As the family started to expand we all bought gifts for the new additions. We also bought gifts for each other. So, that’s 11 children, two parents and an ever-expanding growth of grand children and partners. There would be laughter, squeals of delight, the rustling of paper and a big mess everywhere. This tradition went on for many many years, all the way into the ’90s. That’s at least 20 years.
I’ll come back to this point in time, the mid 70s. Let me just explain this video of the presents under the tree. I took this in 1990. I’m 27 years old, my first wife (ok, my only wife) is the first adult through the door, she’s preceded by some of my nieces, a steady stream of children and adults come into the room. Finally in what seems like a TARDIS space we’re all in their and my Dad begins the handing out of the presents. You can see my Mum and Dad under the tree, bums up in the air, handing out the gifts.
This isn’t all of us either! By 1990, some of my older nephews and nieces, along with my brothers, didn’t come to this part of the day. We’d already started changing the long-held tradition and celebrating Christmas in our own way with our new families. This is one of the final times that we gathered in the family home at 9 McIntyre Street, Hamilton. My parents moved to Queensland and that changed Christmas forever.
Back to the 1970’s. Once the presents were over and done with we would then be getting ready for lunch. The size of our family meant we didn’t go anywhere. People came to us. As the years rolled on and we had my brothers wives and there children, we also had additional grandparents, uncles and aunts.
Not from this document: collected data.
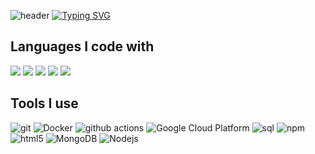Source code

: ![header](https://capsule-render.vercel.app/api?type=slice&height=200&color=2C7865&text=Hello,%20I%20am%20Shokhrukh%20M.&section=header&reversal=false&textBg=false&fontColor=2C7865&fontAlign=50&fontSize=60&animation=twinkling&strokeWidth=1&stroke=FFFFFF&descAlign=31&desc=Machine%20Learning%20Engineer%20|%20Data%20Scientist&descAlignY=67)
[![Typing SVG](https://readme-typing-svg.demolab.com?font=Fira+Code&size=25&pause=1000&color=2C7865&center=true&random=false&width=870&height=100&lines=Python+%7C+C%2B%2B+%7C+JavaScript+%7C+C%23;Machine+Learning+%7C+Deep+Learning+%7C+Data+Science)](https://git.io/typing-svg)

<h2>Languages I code with</h2>
<p>
  <img src="https://img.shields.io/badge/Python-3776AB?style=flat-square&logo=Python&logoColor=white"/>
  <img src="https://img.shields.io/badge/-C++-000000?style=flat-square&logo=c%2B%2B&logoColor=white">
  <img src="https://img.shields.io/badge/Javascript-FCC624?style=flat-square&logo=javascript&logoColor=white">
  <img src="https://img.shields.io/badge/-C%23-1C1678?style=flat-square&logo=C%23&logoColor=white">
  <img src="https://img.shields.io/badge/Dart-1679AB?style=flat-square&logo=dart&logoColor=white"/>
</p>

<h2>Tools I use</h2>
<p>
  <img alt="git" src="https://img.shields.io/badge/-Git-F05032?style=flat-square&logo=git&logoColor=white" />
  <img alt="Docker" src="https://img.shields.io/badge/-Docker-46a2f1?style=flat-square&logo=docker&logoColor=white" />
  <img alt="github actions" src="https://img.shields.io/badge/-Github_Actions-2088FF?style=flat-square&logo=github-actions&logoColor=white" />
  <img alt="Google Cloud Platform" src="https://img.shields.io/badge/-Google_Cloud_Platform-1a73e8?style=flat-square&logo=google-cloud&logoColor=white" />
  <img alt="sql" src="https://img.shields.io/badge/MySQL-005C84?style=for-the-badge&logo=mysql&logoColor=white" />
  <img alt="npm" src="https://img.shields.io/badge/-NPM-CB3837?style=flat-square&logo=npm&logoColor=white" />
  <img alt="html5" src="https://img.shields.io/badge/-HTML5-E34F26?style=flat-square&logo=html5&logoColor=white" />
  <img alt="MongoDB" src="https://img.shields.io/badge/-MongoDB-13aa52?style=flat-square&logo=mongodb&logoColor=white" />
  <img alt="Nodejs" src="https://img.shields.io/badge/-Nodejs-43853d?style=flat-square&logo=Node.js&logoColor=white" />
</p>


<!--
**shoxa-mir/shoxa-mir** is a ✨ _special_ ✨ repository because its `README.md` (this file) appears on your GitHub profile.

Here are some ideas to get you started:

- 🔭 I’m currently working on ...
- 🌱 I’m currently learning ...
- 👯 I’m looking to collaborate on ...
- 🤔 I’m looking for help with ...
- 💬 Ask me about ...
- 📫 How to reach me: ...
- 😄 Pronouns: ...
- ⚡ Fun fact: ...
-->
We often had two sittings, and somehow my mother prepared both meals. At a guess we’d have about 30 for each meal, lunch and dinner.
Specific memories are a little faded, and all sorts of celebrations roll into one, I imagine that it was all very traditional. Two things about the food stand out, White Christmas Slice and Christmas Pudding.
The Christmas pudding was made by my mother’s mum, Grandma. I have a fleeting recollection of it hanging in a calico bag from the kitchen ceiling, months before Christmas. It was boiled in a special aluminium steamer pot and served with lashings of cream. I recall my Dad’s mother, Nana, being responsible for putting the sixpence in the slices. Yes, sixpence, even years after the move to decimal currency, she managed to use sixpence.
That was my Christmas day, full of family, laughter and good times.
Christmas is now much different. When Mum and Dad moved to Queensland that was the end of our family get togethers. By then I had children and we spent Christmas visiting my in-laws. That was nothing like my childhood Christmas. They were full of stress and anxiety. I got out of them as soon as I could when I separated, then I would spend Christmas day with my sister, Angela, much more relaxed.
This year, Christmas was lunch in the city with some good friends, followed by Christmas dinner with my children, Caitlin and Tomas, future son-in-law, their mother and my husband. For the first time Caitlin wasn’t here on Christmas morning, Angela and her family were in Queensland and I took a train ride to the city to have lunch in a restaurant.
Things change, my memories fade. All I’m left with are a few snippets and glimpses of how things once were. Christmas will continue to change.